• TASK TO CARRY OUT
I'd ask you to write out the lines below exactly, with no images.

• GIVEN RECORDS
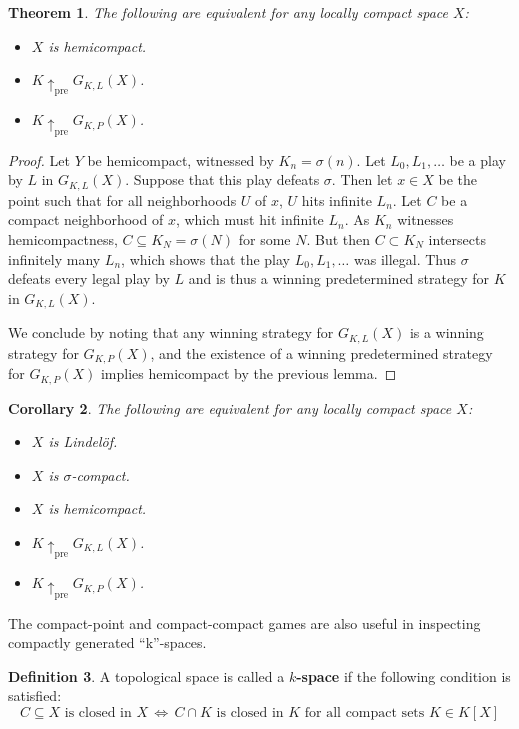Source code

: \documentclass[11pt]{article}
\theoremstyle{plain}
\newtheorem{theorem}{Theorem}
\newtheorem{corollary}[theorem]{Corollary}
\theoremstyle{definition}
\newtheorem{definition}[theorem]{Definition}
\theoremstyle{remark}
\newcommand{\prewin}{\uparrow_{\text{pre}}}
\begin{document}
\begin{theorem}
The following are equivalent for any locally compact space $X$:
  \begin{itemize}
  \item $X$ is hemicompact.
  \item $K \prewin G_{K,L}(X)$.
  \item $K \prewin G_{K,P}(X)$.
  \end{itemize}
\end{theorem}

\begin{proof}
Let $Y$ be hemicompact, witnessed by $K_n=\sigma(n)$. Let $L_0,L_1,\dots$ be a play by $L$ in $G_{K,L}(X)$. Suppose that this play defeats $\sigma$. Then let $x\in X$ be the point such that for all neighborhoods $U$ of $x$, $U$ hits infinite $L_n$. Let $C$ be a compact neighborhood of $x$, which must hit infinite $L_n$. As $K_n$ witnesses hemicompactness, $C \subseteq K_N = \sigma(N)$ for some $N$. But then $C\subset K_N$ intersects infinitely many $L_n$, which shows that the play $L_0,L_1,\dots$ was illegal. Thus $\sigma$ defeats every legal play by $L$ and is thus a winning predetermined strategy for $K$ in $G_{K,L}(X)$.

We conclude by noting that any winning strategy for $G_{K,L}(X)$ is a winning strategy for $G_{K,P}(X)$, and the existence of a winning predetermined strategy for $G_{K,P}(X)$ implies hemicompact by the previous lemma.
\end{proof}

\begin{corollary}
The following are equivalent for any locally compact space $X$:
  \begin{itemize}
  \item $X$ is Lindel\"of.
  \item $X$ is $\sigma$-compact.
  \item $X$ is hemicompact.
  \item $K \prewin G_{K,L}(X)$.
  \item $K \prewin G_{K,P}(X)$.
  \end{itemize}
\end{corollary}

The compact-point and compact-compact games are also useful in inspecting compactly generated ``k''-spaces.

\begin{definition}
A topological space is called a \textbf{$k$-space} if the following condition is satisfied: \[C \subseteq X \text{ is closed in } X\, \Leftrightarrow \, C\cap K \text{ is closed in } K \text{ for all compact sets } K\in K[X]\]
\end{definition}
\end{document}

• SOLUTION TO THIS EXERCISE
Source code

: \documentclass[11pt]{article}
\theoremstyle{plain}
\newtheorem{theorem}{Theorem}
\newtheorem{corollary}[theorem]{Corollary}
\theoremstyle{definition}
\newtheorem{definition}[theorem]{Definition}
\theoremstyle{remark}
\newcommand{\prewin}{\uparrow_{\text{pre}}}
\begin{document}
\begin{theorem}
The following are equivalent for any locally compact space $X$:
  \begin{itemize}
  \item $X$ is hemicompact.
  \item $K \prewin G_{K,L}(X)$.
  \item $K \prewin G_{K,P}(X)$.
  \end{itemize}
\end{theorem}

\begin{proof}
Let $Y$ be hemicompact, witnessed by $K_n=\sigma(n)$. Let $L_0,L_1,\dots$ be a play by $L$ in $G_{K,L}(X)$. Suppose that this play defeats $\sigma$. Then let $x\in X$ be the point such that for all neighborhoods $U$ of $x$, $U$ hits infinite $L_n$. Let $C$ be a compact neighborhood of $x$, which must hit infinite $L_n$. As $K_n$ witnesses hemicompactness, $C \subseteq K_N = \sigma(N)$ for some $N$. But then $C\subset K_N$ intersects infinitely many $L_n$, which shows that the play $L_0,L_1,\dots$ was illegal. Thus $\sigma$ defeats every legal play by $L$ and is thus a winning predetermined strategy for $K$ in $G_{K,L}(X)$.

We conclude by noting that any winning strategy for $G_{K,L}(X)$ is a winning strategy for $G_{K,P}(X)$, and the existence of a winning predetermined strategy for $G_{K,P}(X)$ implies hemicompact by the previous lemma.
\end{proof}

\begin{corollary}
The following are equivalent for any locally compact space $X$:
  \begin{itemize}
  \item $X$ is Lindel\"of.
  \item $X$ is $\sigma$-compact.
  \item $X$ is hemicompact.
  \item $K \prewin G_{K,L}(X)$.
  \item $K \prewin G_{K,P}(X)$.
  \end{itemize}
\end{corollary}

The compact-point and compact-compact games are also useful in inspecting compactly generated ``k''-spaces.

\begin{definition}
A topological space is called a \textbf{$k$-space} if the following condition is satisfied: \[C \subseteq X \text{ is closed in } X\, \Leftrightarrow \, C\cap K \text{ is closed in } K \text{ for all compact sets } K\in K[X]\]
\end{definition}
\end{document}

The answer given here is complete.